**PROBLEM REQUIREMENTS:**
Write out the stretch of lines below that begins at the line with "root 'home#index'" and ends at the line with "a navigation bar.", including both, exactly as given and nothing more.

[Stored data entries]
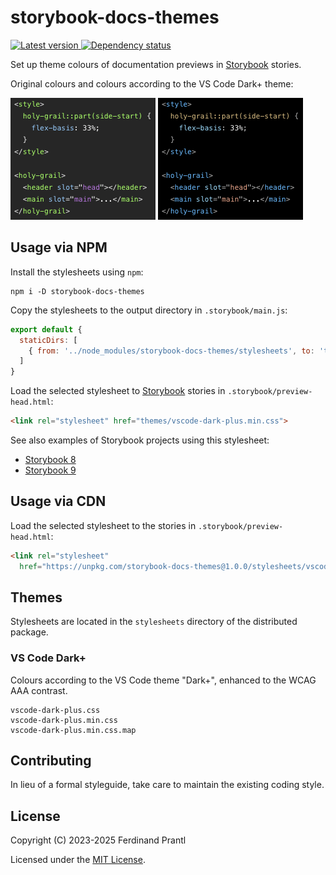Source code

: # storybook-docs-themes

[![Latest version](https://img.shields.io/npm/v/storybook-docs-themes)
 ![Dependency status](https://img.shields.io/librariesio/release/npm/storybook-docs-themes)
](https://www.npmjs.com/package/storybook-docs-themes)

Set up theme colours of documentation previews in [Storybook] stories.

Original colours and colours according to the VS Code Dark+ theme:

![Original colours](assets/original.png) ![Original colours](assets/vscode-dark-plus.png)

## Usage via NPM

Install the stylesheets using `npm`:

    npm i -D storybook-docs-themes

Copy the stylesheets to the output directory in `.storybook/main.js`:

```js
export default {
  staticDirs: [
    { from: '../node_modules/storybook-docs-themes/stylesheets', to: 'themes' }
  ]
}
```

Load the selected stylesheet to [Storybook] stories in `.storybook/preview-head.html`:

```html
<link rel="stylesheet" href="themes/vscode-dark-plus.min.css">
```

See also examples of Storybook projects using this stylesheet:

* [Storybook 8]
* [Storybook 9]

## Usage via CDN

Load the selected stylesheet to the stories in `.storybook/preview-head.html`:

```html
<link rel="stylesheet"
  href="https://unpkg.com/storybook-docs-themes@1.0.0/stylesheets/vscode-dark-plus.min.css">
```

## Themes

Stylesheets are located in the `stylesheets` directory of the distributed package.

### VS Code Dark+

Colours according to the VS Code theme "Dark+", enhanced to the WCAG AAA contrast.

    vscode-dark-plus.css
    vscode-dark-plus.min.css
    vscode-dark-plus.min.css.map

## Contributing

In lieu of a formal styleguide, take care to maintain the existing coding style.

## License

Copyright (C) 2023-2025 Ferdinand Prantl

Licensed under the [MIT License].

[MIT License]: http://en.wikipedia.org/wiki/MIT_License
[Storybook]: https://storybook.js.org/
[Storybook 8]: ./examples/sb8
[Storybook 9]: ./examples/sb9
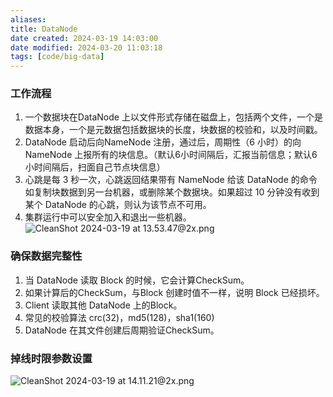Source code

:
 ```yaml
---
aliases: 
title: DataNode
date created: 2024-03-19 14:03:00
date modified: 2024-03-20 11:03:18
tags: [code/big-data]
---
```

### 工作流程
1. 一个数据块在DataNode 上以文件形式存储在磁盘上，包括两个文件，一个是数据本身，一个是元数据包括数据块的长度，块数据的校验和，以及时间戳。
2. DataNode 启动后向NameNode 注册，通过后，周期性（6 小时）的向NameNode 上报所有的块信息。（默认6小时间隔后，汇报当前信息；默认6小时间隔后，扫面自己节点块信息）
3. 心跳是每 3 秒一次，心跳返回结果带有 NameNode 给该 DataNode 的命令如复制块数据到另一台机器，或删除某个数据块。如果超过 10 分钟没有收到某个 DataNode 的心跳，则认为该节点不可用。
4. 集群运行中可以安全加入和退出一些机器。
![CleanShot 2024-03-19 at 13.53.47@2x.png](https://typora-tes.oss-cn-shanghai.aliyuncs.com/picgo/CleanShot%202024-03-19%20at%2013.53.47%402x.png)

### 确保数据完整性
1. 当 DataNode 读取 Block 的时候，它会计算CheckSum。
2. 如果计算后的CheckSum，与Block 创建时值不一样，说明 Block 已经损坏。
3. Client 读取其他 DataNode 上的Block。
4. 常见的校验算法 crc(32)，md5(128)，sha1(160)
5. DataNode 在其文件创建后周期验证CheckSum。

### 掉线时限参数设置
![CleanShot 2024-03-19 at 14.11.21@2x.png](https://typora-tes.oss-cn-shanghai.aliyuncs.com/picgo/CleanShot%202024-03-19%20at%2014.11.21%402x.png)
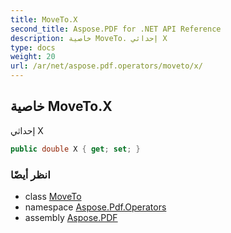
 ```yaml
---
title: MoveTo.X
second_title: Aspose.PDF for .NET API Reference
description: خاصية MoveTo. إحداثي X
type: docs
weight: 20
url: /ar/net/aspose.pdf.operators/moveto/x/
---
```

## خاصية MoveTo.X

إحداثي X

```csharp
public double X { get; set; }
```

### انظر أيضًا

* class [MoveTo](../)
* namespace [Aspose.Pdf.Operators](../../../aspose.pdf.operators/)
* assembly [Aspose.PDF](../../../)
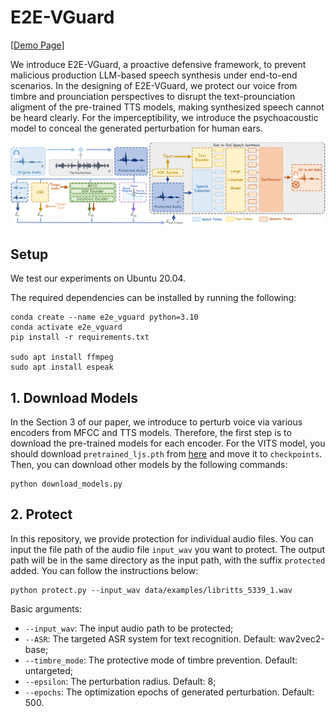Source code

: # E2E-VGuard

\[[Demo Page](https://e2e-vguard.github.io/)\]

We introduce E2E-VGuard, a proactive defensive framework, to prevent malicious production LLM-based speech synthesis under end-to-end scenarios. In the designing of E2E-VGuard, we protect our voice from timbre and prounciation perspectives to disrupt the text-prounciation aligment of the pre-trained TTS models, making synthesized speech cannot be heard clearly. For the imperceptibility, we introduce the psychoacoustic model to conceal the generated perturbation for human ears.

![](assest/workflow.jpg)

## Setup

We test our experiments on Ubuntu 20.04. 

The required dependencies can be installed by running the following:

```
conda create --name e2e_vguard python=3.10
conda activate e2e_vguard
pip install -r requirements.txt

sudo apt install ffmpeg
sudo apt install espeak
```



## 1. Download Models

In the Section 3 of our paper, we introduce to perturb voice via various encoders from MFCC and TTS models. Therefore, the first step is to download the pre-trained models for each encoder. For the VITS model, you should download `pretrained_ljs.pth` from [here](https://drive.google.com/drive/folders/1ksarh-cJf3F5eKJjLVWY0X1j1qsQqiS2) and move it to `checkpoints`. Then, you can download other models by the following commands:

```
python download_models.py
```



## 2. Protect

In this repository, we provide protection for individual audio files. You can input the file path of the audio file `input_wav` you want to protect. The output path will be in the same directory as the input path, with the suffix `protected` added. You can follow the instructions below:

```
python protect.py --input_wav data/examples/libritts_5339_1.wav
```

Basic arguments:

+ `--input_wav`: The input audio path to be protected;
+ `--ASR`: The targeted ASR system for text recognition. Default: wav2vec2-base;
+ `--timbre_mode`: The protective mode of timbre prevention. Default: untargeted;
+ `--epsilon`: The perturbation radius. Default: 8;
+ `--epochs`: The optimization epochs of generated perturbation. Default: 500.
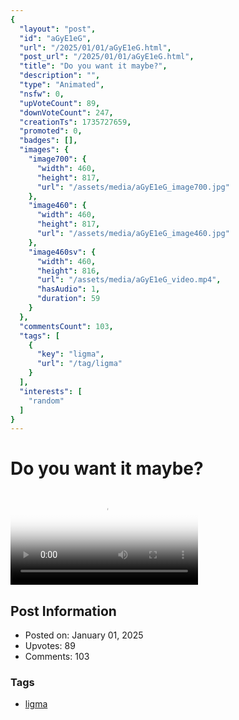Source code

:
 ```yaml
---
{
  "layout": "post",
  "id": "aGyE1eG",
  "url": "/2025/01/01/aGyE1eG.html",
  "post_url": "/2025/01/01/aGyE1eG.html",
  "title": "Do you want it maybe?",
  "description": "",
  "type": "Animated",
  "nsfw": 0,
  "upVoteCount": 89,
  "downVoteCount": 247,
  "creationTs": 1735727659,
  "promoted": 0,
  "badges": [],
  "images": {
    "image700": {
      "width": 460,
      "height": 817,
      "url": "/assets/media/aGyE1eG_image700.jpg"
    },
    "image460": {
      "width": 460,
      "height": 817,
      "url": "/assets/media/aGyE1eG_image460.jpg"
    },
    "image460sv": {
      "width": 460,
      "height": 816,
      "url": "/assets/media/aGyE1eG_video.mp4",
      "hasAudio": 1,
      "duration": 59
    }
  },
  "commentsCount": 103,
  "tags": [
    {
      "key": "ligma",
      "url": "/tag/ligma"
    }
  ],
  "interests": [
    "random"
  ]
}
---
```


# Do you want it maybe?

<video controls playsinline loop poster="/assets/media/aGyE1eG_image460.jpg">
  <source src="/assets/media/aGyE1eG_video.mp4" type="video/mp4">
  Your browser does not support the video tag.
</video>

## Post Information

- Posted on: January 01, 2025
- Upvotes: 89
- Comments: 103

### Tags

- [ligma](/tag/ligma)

...

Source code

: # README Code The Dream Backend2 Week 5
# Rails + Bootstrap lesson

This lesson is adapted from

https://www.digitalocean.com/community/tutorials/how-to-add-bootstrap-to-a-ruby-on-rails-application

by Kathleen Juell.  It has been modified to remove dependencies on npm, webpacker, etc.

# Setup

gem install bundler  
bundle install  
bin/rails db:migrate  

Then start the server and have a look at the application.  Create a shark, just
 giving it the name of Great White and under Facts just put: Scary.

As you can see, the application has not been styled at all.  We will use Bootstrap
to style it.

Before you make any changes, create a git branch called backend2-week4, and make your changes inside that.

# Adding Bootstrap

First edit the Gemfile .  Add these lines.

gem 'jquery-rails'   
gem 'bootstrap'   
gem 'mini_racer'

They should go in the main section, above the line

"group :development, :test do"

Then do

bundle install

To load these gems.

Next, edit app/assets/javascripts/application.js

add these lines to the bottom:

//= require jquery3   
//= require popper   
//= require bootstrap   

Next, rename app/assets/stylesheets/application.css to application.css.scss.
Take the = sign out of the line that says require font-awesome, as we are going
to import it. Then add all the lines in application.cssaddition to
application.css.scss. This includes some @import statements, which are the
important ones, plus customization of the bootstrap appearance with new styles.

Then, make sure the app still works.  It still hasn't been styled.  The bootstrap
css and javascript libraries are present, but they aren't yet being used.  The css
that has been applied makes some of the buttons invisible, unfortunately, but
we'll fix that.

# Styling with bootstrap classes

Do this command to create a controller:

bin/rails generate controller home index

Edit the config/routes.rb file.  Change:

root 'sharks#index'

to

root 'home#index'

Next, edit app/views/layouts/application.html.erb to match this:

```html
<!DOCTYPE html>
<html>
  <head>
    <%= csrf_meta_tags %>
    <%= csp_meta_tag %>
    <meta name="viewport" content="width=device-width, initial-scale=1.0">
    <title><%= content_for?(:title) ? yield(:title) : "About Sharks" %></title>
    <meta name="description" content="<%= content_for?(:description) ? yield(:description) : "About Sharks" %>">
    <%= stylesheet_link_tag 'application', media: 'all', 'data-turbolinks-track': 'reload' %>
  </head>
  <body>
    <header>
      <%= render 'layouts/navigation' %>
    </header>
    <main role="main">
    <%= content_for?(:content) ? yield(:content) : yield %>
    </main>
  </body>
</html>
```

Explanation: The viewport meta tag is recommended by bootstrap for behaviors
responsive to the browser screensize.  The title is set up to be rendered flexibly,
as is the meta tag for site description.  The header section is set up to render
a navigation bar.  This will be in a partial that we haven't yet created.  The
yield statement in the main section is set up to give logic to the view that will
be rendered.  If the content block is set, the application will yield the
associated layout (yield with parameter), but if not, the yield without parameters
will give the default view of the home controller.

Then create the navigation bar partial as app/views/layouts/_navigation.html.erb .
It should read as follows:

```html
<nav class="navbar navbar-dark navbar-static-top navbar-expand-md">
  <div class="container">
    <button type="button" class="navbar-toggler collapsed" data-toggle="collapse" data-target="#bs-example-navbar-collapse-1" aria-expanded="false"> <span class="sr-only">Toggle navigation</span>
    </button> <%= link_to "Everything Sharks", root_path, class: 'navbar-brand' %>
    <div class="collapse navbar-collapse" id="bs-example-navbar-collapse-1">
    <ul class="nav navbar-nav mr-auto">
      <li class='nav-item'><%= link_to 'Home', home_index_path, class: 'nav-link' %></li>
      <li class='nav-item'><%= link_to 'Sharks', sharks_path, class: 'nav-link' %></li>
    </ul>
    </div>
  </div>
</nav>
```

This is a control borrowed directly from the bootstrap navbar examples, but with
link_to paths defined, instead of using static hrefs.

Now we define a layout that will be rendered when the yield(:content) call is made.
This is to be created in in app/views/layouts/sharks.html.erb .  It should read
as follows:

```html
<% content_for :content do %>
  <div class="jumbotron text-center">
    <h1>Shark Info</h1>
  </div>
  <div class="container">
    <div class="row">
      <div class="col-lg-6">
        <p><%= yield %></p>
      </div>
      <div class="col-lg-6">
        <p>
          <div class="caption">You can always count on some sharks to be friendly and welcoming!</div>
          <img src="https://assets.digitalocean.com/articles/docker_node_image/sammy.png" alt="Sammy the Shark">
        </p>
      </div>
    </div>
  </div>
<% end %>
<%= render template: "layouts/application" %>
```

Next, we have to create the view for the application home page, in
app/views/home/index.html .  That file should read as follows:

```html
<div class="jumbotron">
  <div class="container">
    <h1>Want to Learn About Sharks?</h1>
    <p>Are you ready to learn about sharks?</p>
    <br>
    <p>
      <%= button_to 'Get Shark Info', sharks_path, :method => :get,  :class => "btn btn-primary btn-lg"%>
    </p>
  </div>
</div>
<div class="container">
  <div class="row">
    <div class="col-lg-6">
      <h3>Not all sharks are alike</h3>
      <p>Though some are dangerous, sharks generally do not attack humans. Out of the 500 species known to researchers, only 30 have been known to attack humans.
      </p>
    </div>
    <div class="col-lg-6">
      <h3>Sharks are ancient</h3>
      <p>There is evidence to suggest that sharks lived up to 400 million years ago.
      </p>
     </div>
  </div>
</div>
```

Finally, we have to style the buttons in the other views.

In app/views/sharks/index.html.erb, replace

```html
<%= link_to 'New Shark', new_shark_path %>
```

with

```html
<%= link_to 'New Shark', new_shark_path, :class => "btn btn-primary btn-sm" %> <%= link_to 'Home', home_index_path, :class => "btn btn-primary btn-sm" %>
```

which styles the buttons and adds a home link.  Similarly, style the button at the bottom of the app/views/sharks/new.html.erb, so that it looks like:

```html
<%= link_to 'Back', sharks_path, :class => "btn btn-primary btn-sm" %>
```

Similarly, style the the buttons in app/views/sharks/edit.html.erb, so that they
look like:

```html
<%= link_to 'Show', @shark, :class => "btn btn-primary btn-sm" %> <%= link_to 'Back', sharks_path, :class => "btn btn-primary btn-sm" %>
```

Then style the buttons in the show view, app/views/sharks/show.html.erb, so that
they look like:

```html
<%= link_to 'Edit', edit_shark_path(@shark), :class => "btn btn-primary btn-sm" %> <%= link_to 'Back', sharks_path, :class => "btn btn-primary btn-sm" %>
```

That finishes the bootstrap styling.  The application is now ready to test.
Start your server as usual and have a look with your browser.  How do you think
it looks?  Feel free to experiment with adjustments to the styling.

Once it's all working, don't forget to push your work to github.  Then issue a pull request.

**ANSWER SECTION:**
root 'home#index'

Next, edit app/views/layouts/application.html.erb to match this:

```html
<!DOCTYPE html>
<html>
  <head>
    <%= csrf_meta_tags %>
    <%= csp_meta_tag %>
    <meta name="viewport" content="width=device-width, initial-scale=1.0">
    <title><%= content_for?(:title) ? yield(:title) : "About Sharks" %></title>
    <meta name="description" content="<%= content_for?(:description) ? yield(:description) : "About Sharks" %>">
    <%= stylesheet_link_tag 'application', media: 'all', 'data-turbolinks-track': 'reload' %>
  </head>
  <body>
    <header>
      <%= render 'layouts/navigation' %>
    </header>
    <main role="main">
    <%= content_for?(:content) ? yield(:content) : yield %>
    </main>
  </body>
</html>
```

Explanation: The viewport meta tag is recommended by bootstrap for behaviors
responsive to the browser screensize.  The title is set up to be rendered flexibly,
as is the meta tag for site description.  The header section is set up to render
a navigation bar.  This will be in a partial that we haven't yet created.  The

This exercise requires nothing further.